M. A... a été admis au bénéfice de l'aide juridictionnelle totale par une décision en date du 25 avril 2019.
Vu les autres pièces du dossier.
Vu :
- la convention européenne de sauvegarde des droits de l'homme et des libertés fondamentales ;
- la Charte des droits fondamentaux de l'Union européenne ;
- le règlement (UE) n° 603/2013 du Parlement européen et du Conseil en date du 26 juin 2013 ;
- le règlement (UE) n° 604/2013 du Parlement européen et du Conseil en date du 26 juin 2013 ;
- le code de l'entrée et du séjour des étrangers et du droit d'asile ;
- le décret n° 2004-374 du 29 avril 2004 modifié ;
- la loi n° 91-647 du 10 juillet 1991 ;
- le code de justice administrative.
Le président de la formation de jugement a dispensé le rapporteur public, sur sa proposition, de prononcer des conclusions à l'audience.
Les parties ont été régulièrement averties du jour de l'audience.

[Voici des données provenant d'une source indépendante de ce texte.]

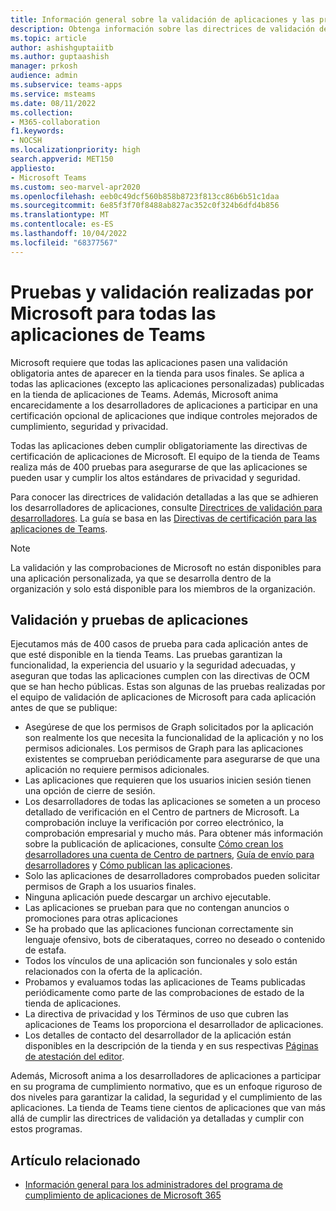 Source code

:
 ```yaml
---
title: Información general sobre la validación de aplicaciones y las pruebas de aplicaciones de Microsoft
description: Obtenga información sobre las directrices de validación de aplicaciones de Teams basadas en directivas de certificación de Marketplace. Descubra cómo Microsoft garantiza que las aplicaciones de Teams cumplan los altos estándares de privacidad y seguridad.
ms.topic: article
author: ashishguptaiitb
ms.author: guptaashish
manager: prkosh
audience: admin
ms.subservice: teams-apps
ms.service: msteams
ms.date: 08/11/2022
ms.collection:
- M365-collaboration
f1.keywords:
- NOCSH
ms.localizationpriority: high
search.appverid: MET150
appliesto:
- Microsoft Teams
ms.custom: seo-marvel-apr2020
ms.openlocfilehash: eeb0c49dcf560b858b8723f813cc86b6b51c1daa
ms.sourcegitcommit: 6e85f3f70f8488ab827ac352c0f324b6dfd4b856
ms.translationtype: MT
ms.contentlocale: es-ES
ms.lasthandoff: 10/04/2022
ms.locfileid: "68377567"
---
```

# <a name="testing-and-validation-done-by-microsoft-for-all-teams-apps"></a>Pruebas y validación realizadas por Microsoft para todas las aplicaciones de Teams

Microsoft requiere que todas las aplicaciones pasen una validación obligatoria antes de aparecer en la tienda para usos finales. Se aplica a todas las aplicaciones (excepto las aplicaciones personalizadas) publicadas en la tienda de aplicaciones de Teams. Además, Microsoft anima encarecidamente a los desarrolladores de aplicaciones a participar en una certificación opcional de aplicaciones que indique controles mejorados de cumplimiento, seguridad y privacidad.

Todas las aplicaciones deben cumplir obligatoriamente las directivas de certificación de aplicaciones de Microsoft. El equipo de la tienda de Teams realiza más de 400 pruebas para asegurarse de que las aplicaciones se pueden usar y cumplir los altos estándares de privacidad y seguridad.

Para conocer las directrices de validación detalladas a las que se adhieren los desarrolladores de aplicaciones, consulte [Directrices de validación para desarrolladores](/microsoftteams/platform/concepts/deploy-and-publish/appsource/prepare/teams-store-validation-guidelines). La guía se basa en las [Directivas de certificación para las aplicaciones de Teams](/legal/marketplace/certification-policies#1140-teams).

> [!NOTE]
> La validación y las comprobaciones de Microsoft no están disponibles para una aplicación personalizada, ya que se desarrolla dentro de la organización y solo está disponible para los miembros de la organización.

## <a name="app-validation-and-testing"></a>Validación y pruebas de aplicaciones

Ejecutamos más de 400 casos de prueba para cada aplicación antes de que esté disponible en la tienda Teams. Las pruebas garantizan la funcionalidad, la experiencia del usuario y la seguridad adecuadas, y aseguran que todas las aplicaciones cumplen con las directivas de OCM que se han hecho públicas. Estas son algunas de las pruebas realizadas por el equipo de validación de aplicaciones de Microsoft para cada aplicación antes de que se publique:

* Asegúrese de que los permisos de Graph solicitados por la aplicación son realmente los que necesita la funcionalidad de la aplicación y no los permisos adicionales. Los permisos de Graph para las aplicaciones existentes se comprueban periódicamente para asegurarse de que una aplicación no requiere permisos adicionales.
* Las aplicaciones que requieren que los usuarios inicien sesión tienen una opción de cierre de sesión.
* Los desarrolladores de todas las aplicaciones se someten a un proceso detallado de verificación en el Centro de partners de Microsoft. La comprobación incluye la verificación por correo electrónico, la comprobación empresarial y mucho más. Para obtener más información sobre la publicación de aplicaciones, consulte [Cómo crean los desarrolladores una cuenta de Centro de partners](/microsoftteams/platform/concepts/deploy-and-publish/appsource/prepare/create-partner-center-dev-account), [Guía de envío para desarrolladores](/office/dev/store/add-in-submission-guide) y [Cómo publican las aplicaciones](https://aka.ms/PublishToTeamsStore).
* Solo las aplicaciones de desarrolladores comprobados pueden solicitar permisos de Graph a los usuarios finales.
* Ninguna aplicación puede descargar un archivo ejecutable.
* Las aplicaciones se prueban para que no contengan anuncios o promociones para otras aplicaciones
* Se ha probado que las aplicaciones funcionan correctamente sin lenguaje ofensivo, bots de ciberataques, correo no deseado o contenido de estafa.
* Todos los vínculos de una aplicación son funcionales y solo están relacionados con la oferta de la aplicación.
* Probamos y evaluamos todas las aplicaciones de Teams publicadas periódicamente como parte de las comprobaciones de estado de la tienda de aplicaciones.
* La directiva de privacidad y los Términos de uso que cubren las aplicaciones de Teams los proporciona el desarrollador de aplicaciones.
* Los detalles de contacto del desarrollador de la aplicación están disponibles en la descripción de la tienda y en sus respectivas [Páginas de atestación del editor](/microsoft-365-app-certification/teams/teams-apps).

Además, Microsoft anima a los desarrolladores de aplicaciones a participar en su programa de cumplimiento normativo, que es un enfoque riguroso de dos niveles para garantizar la calidad, la seguridad y el cumplimiento de las aplicaciones. La tienda de Teams tiene cientos de aplicaciones que van más allá de cumplir las directrices de validación ya detalladas y cumplir con estos programas.

## <a name="related-article"></a>Artículo relacionado

* [Información general para los administradores del programa de cumplimiento de aplicaciones de Microsoft 365](overview-of-app-certification.md)
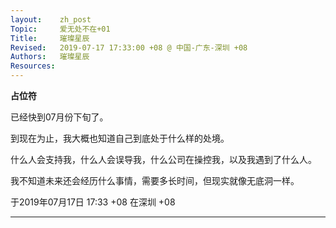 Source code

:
 ```yaml
---
layout:    zh_post
Topic:     爱无处不在+01
Title:     璀璨星辰
Revised:   2019-07-17 17:33:00 +08 @ 中国-广东-深圳 +08
Authors:   璀璨星辰
Resources:
---
```


**占位符**

已经快到07月份下旬了。

到现在为止，我大概也知道自己到底处于什么样的处境。

什么人会支持我，什么人会误导我，什么公司在操控我，以及我遇到了什么人。

我不知道未来还会经历什么事情，需要多长时间，但现实就像无底洞一样。

于2019年07月17日 17:33 +08 在深圳 +08

--------------------------------------------------------------------------------
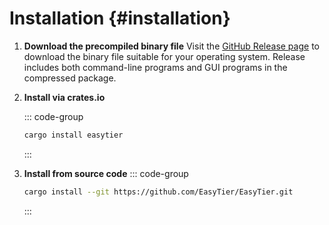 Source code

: # Installation {#installation}

1. **Download the precompiled binary file**
   Visit the [GitHub Release page](https://github.com/EasyTier/EasyTier/releases) to download the binary file suitable for your operating system. Release includes both command-line programs and GUI programs in the compressed package.

2. **Install via crates.io**

   ::: code-group

   ```sh [cargo]
   cargo install easytier
   ```

   :::

3. **Install from source code**
   ::: code-group
   ```sh [cargo]
   cargo install --git https://github.com/EasyTier/EasyTier.git
   ```
   :::
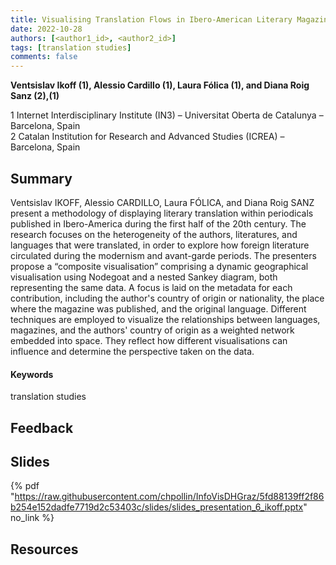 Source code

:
 ```yaml
---
title: Visualising Translation Flows in Ibero-American Literary Magazines 
date: 2022-10-28
authors: [<author1_id>, <author2_id>]
tags: [translation studies]
comments: false
---
```


**Ventsislav Ikoff (1), Alessio Cardillo (1), Laura Fólica (1), and Diana Roig Sanz (2),(1)**

1 Internet Interdisciplinary Institute (IN3) – Universitat Oberta de Catalunya – Barcelona, Spain\
2 Catalan Institution for Research and Advanced Studies (ICREA) – Barcelona, Spain

## Summary

Ventsislav IKOFF, Alessio CARDILLO, Laura FÓLICA, and Diana Roig SANZ present a methodology of displaying literary translation within periodicals published in Ibero-America during the first half of the 20th century. The research focuses on the heterogeneity of the authors, literatures, and languages that were translated, in order to explore how foreign literature circulated during the modernism and avant-garde periods. The presenters propose a “composite visualisation” comprising a dynamic geographical visualisation using Nodegoat and a nested Sankey diagram, both representing the same data. A focus is laid on the metadata for each contribution, including the author's country of origin or nationality, the place where the magazine was published, and the original language. Different techniques are employed to visualize the relationships between languages, magazines, and the authors' country of origin as a weighted network embedded into space. They reflect how different visualisations can influence and determine the perspective taken on the data.

#### Keywords

translation studies

## Feedback

## Slides

{% pdf "https://raw.githubusercontent.com/chpollin/InfoVisDHGraz/5fd88139ff2f86b254e152dadfe7719d2c53403c/slides/slides_presentation_6_ikoff.pptx" no_link %}

## Resources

Le rapport de M. B... a été entendu au cours de l'audience publique.
Considérant ce qui suit :
1. M. D... A..., ressortissant guinéen né le 4 juin 1992, est entré irrégulièrement sur le territoire français et y a sollicité l'asile, le 4 décembre 2018 auprès des services de la préfecture du Val d'Oise. La consultation du fichier Eurodac a révélé que ses empreintes digitales avaient été enregistrées en Espagne le 14 juin 2018. Par deux arrêtés du 19 février 2019, le préfet de Maine-et-Loire a ordonné sa remise aux autorités espagnoles, qui avaient accepté sa prise en charge le 6 février 2019 et son assignation à résidence. M. A... relève appel du jugement du 18 mars 2019 par lequel le magistrat désigné par le président du tribunal administratif de Nantes a rejeté sa demande tendant à l'annulation de ces deux décisions.
Sur la régularité du jugement attaqué :
2. La minute du jugement attaqué a été signée par le magistrat désigné et le greffier d'audience, conformément aux prescriptions de l'article R. 741-7 du code de justice administrative. Par suite, le moyen tiré d'une irrégularité du jugement attaqué, pour ce motif, doit être écarté.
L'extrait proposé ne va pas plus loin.